È stata presentata all’interno della fiera di Cartoomics, svoltasi a Milano dal 3 al 5 Marzo, Il bianco spara!, una corposa biografia su Enzo G. Castellari, maestro del cinema italiano di genere, edita da Bloodbuster. Dimenticato per molto tempo dalla critica ufficiale, oggi il regista romano è tornato alla ribalta internazionale grazie anche all’omaggio che Quentin Tarantino ha voluto rendergli con Bastardi senza gloria, film liberamente tratto da Quel maledetto treno blindato.

In sala a presentare l’evento il direttore artistico di Cartoomics Filippo Mazzarella, che ha lasciato la parola a Davide Pulici (Nocturno) e a un divertito Castellari.

Quest'ultimo ha da subito dichiarato come in questa autobiografia ci sia tutto il proprio amore per il cinema, nato da bambino.
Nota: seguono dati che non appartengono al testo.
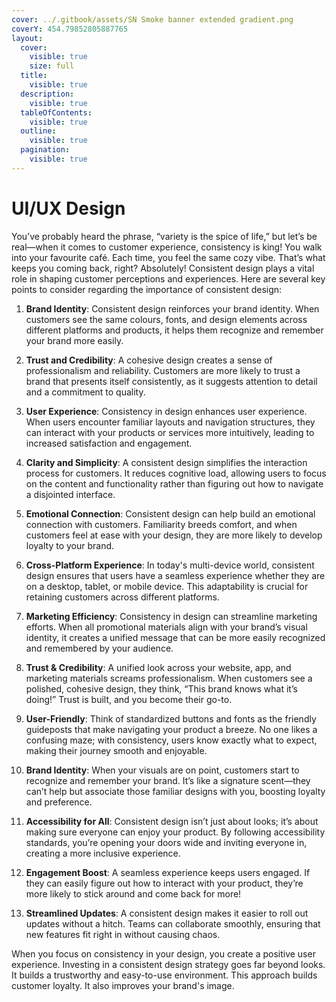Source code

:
 ```yaml
---
cover: ../.gitbook/assets/SN Smoke banner extended gradient.png
coverY: 454.79852805887765
layout:
  cover:
    visible: true
    size: full
  title:
    visible: true
  description:
    visible: true
  tableOfContents:
    visible: true
  outline:
    visible: true
  pagination:
    visible: true
---
```


# UI/UX Design

You’ve probably heard the phrase, “variety is the spice of life,” but let’s be real—when it comes to customer experience, consistency is king! You walk into your favourite café. Each time, you feel the same cozy vibe. That’s what keeps you coming back, right? Absolutely! Consistent design plays a vital role in shaping customer perceptions and experiences. Here are several key points to consider regarding the importance of consistent design:

1. **Brand Identity**: Consistent design reinforces your brand identity. When customers see the same colours, fonts, and design elements across different platforms and products, it helps them recognize and remember your brand more easily.
2. **Trust and Credibility**: A cohesive design creates a sense of professionalism and reliability. Customers are more likely to trust a brand that presents itself consistently, as it suggests attention to detail and a commitment to quality.
3. **User Experience**: Consistency in design enhances user experience. When users encounter familiar layouts and navigation structures, they can interact with your products or services more intuitively, leading to increased satisfaction and engagement.
4. **Clarity and Simplicity**: A consistent design simplifies the interaction process for customers. It reduces cognitive load, allowing users to focus on the content and functionality rather than figuring out how to navigate a disjointed interface.
5. **Emotional Connection**: Consistent design can help build an emotional connection with customers. Familiarity breeds comfort, and when customers feel at ease with your design, they are more likely to develop loyalty to your brand.
6. **Cross-Platform Experience**: In today's multi-device world, consistent design ensures that users have a seamless experience whether they are on a desktop, tablet, or mobile device. This adaptability is crucial for retaining customers across different platforms.
7. **Marketing Efficiency**: Consistency in design can streamline marketing efforts. When all promotional materials align with your brand’s visual identity, it creates a unified message that can be more easily recognized and remembered by your audience.



1. **Trust & Credibility**: A unified look across your website, app, and marketing materials screams professionalism. When customers see a polished, cohesive design, they think, “This brand knows what it’s doing!” Trust is built, and you become their go-to.
2. **User-Friendly**: Think of standardized buttons and fonts as the friendly guideposts that make navigating your product a breeze. No one likes a confusing maze; with consistency, users know exactly what to expect, making their journey smooth and enjoyable.
3. **Brand Identity**: When your visuals are on point, customers start to recognize and remember your brand. It’s like a signature scent—they can’t help but associate those familiar designs with you, boosting loyalty and preference.
4. **Accessibility for All**: Consistent design isn’t just about looks; it’s about making sure everyone can enjoy your product. By following accessibility standards, you’re opening your doors wide and inviting everyone in, creating a more inclusive experience.
5. **Engagement Boost**: A seamless experience keeps users engaged. If they can easily figure out how to interact with your product, they’re more likely to stick around and come back for more!
6. **Streamlined Updates**: A consistent design makes it easier to roll out updates without a hitch. Teams can collaborate smoothly, ensuring that new features fit right in without causing chaos.

When you focus on consistency in your design, you create a positive user experience. Investing in a consistent design strategy goes far beyond looks. It builds a trustworthy and easy-to-use environment. This approach builds customer loyalty. It also improves your brand's image.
Suo padre, infatti, era il regista Marino Girolami, per questo cominciò fin da piccolissimo ad amare questo mondo. Il titolo del libro, inoltre, deriva proprio da una frase sentita spesso, quando sul set, da ragazzino, aveva domandato perché gli oggetti di scena non fossero bianchi ma gialli, e la risposta era stata, appunto, perché il bianco spara. Ma la magia della settima arte in quel periodo di guerra (il padre scrive il soggetto di Campo de’ fiori nel ’43) rendeva tutto incredibile, come i finti prosciutti appesi in scena mentre tutti avevano fame!

Pulici: Qual è il film che ti sei divertito di più a girare?
Enzo G. Castellari
Enzo G. Castellari

Castellari: Sicuramente Ettore lo fusto. Avevo un cast incredibile tra cui Vittorio De Sica che quell’anno vinse l’Oscar ma non lo andò a ritirare perché stava girando con me. Inoltre sul set ci si divertiva tantissimo, c’era un clima davvero gioviale. Gira la voce che io fossi brutale con gli attori ma non è così. Secondo me non esistono attori difficili ma scemi o intelligenti. Se uno è intelligente si affida al regista perché sa che è lui a fare il meglio per il film e, di conseguenza, farà anche il suo bene.
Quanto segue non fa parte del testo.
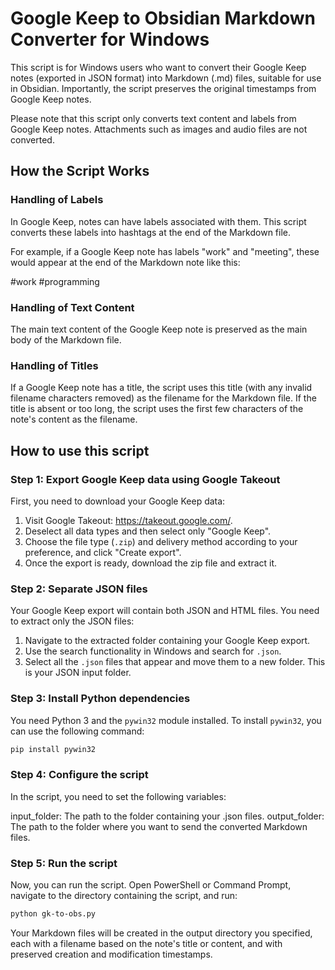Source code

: # Google Keep to Obsidian Markdown Converter for Windows

This script is for Windows users who want to convert their Google Keep notes (exported in JSON format) into Markdown (.md) files, suitable for use in Obsidian. Importantly, the script preserves the original timestamps from Google Keep notes.

Please note that this script only converts text content and labels from Google Keep notes. Attachments such as images and audio files are not converted.

## How the Script Works

### Handling of Labels

In Google Keep, notes can have labels associated with them. This script converts these labels into hashtags at the end of the Markdown file.

For example, if a Google Keep note has labels "work" and "meeting", these would appear at the end of the Markdown note like this:

#work #programming

### Handling of Text Content

The main text content of the Google Keep note is preserved as the main body of the Markdown file.

### Handling of Titles

If a Google Keep note has a title, the script uses this title (with any invalid filename characters removed) as the filename for the Markdown file. If the title is absent or too long, the script uses the first few characters of the note's content as the filename.

## How to use this script

### Step 1: Export Google Keep data using Google Takeout

First, you need to download your Google Keep data:

1. Visit Google Takeout: https://takeout.google.com/.
2. Deselect all data types and then select only "Google Keep".
3. Choose the file type (`.zip`) and delivery method according to your preference, and click "Create export".
4. Once the export is ready, download the zip file and extract it.

### Step 2: Separate JSON files

Your Google Keep export will contain both JSON and HTML files. You need to extract only the JSON files:

1. Navigate to the extracted folder containing your Google Keep export.
2. Use the search functionality in Windows and search for `.json`.
3. Select all the `.json` files that appear and move them to a new folder. This is your JSON input folder.

### Step 3: Install Python dependencies

You need Python 3 and the `pywin32` module installed. To install `pywin32`, you can use the following command:

```sh
pip install pywin32
```

### Step 4: Configure the script

In the script, you need to set the following variables:

input_folder: The path to the folder containing your .json files.
output_folder: The path to the folder where you want to send the converted Markdown files.

### Step 5: Run the script
Now, you can run the script. Open PowerShell or Command Prompt, navigate to the directory containing the script, and run:

```sh
python gk-to-obs.py
```

Your Markdown files will be created in the output directory you specified, each with a filename based on the note's title or content, and with preserved creation and modification timestamps.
Pulici: La prefazione del libro è stata scritta da Franco Nero, com’è nato il vostro sodalizio?

Castellari: Pensa che io e Franco ci conoscemmo grazie a una parrucchiera che avevamo in comune. Lui ai tempi, si parla degli anni ’70, era la star italiana più internazionale, e quindi era difficilissimo avere un colloquio con lui. Così chiesi a questa persona di fissarmi un incontro per fargli avere un copione e lui all’inizio fu davvero molto snob. Poi una volta letto dimostrò tutto il suo entusiasmo e da lì partì la nostra lunga e proficua collaborazione.

Pulici: La critica in passato è stata molto dura con te accusandoti di fascismo, eppure in tutti i tuoi film c’è un sottofondo amaro.

Castellari: Già, perché dopo tutta quella violenza i miei personaggi non è che proprio siano felici. Sono storie di vendetta e a mio parere non si possono dire fasciste per questo. Mio nonno a casa aveva un poster di Matteotti e quando uno squadrone lo scoprì lo uccise letteralmente di botte. Mio padre che era anche pugile, andò a scovarli uno per uno e si vendicò lasciando qualche ricordino tipo la perdita permanente dell’udito. Io da piccolo sentivo queste storie e ci fantasticavo su, vivendo la figura del vendicatore come un vero eroe.

Pulici: Sono tanti i film che hai fatto ma tantissimi quelli che non hai girato, quale ti dispiace di più non aver potuto fare?

Castellari: Mi sarebbe piaciuto fare un film sul pugilato e il jazz, con un pugile che impara a combattere al ritmo della musica. Avevo anche già deciso il protagonista: Paul Newman! Alla fine non se ne fece nulla ma lui era talmente entusiasta che mi invitò nella sua villa a Hollywood per discuterne.